WORK REQUEST: Look through the material below and report every line that includes "existingRequiredParameters".

DATA SHOWN:
>>>>

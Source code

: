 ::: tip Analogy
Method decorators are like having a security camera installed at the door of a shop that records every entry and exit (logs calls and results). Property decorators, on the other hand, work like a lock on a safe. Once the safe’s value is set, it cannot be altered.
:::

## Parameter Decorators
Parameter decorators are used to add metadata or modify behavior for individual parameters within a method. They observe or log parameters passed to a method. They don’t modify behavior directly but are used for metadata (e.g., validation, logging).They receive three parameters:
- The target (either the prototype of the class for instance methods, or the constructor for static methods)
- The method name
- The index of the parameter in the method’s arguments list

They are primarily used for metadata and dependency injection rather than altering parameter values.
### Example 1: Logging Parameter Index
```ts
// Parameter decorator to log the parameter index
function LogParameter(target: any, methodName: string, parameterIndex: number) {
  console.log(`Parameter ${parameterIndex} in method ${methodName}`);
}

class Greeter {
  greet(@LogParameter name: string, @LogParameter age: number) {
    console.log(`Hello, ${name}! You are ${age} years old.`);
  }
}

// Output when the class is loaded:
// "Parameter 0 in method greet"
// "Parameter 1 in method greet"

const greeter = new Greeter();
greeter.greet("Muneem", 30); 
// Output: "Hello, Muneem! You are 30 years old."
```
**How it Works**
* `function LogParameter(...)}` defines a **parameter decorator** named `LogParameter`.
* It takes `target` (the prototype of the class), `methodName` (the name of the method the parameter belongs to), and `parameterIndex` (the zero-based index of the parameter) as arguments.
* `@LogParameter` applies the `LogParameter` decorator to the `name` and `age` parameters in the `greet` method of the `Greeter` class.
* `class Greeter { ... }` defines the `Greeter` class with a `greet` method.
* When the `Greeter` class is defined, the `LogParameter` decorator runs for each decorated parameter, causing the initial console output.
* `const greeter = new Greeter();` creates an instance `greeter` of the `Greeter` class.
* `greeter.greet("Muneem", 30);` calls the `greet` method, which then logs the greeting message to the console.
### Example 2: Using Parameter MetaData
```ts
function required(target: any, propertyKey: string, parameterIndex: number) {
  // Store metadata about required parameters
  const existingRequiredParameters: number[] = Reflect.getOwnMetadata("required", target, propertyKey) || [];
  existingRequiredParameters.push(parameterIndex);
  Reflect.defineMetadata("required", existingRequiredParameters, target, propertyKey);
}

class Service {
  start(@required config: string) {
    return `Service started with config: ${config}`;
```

<<<<

TASK RESPONSE:
  const existingRequiredParameters: number[] = Reflect.getOwnMetadata("required", target, propertyKey) || [];
  existingRequiredParameters.push(parameterIndex);
  Reflect.defineMetadata("required", existingRequiredParameters, target, propertyKey);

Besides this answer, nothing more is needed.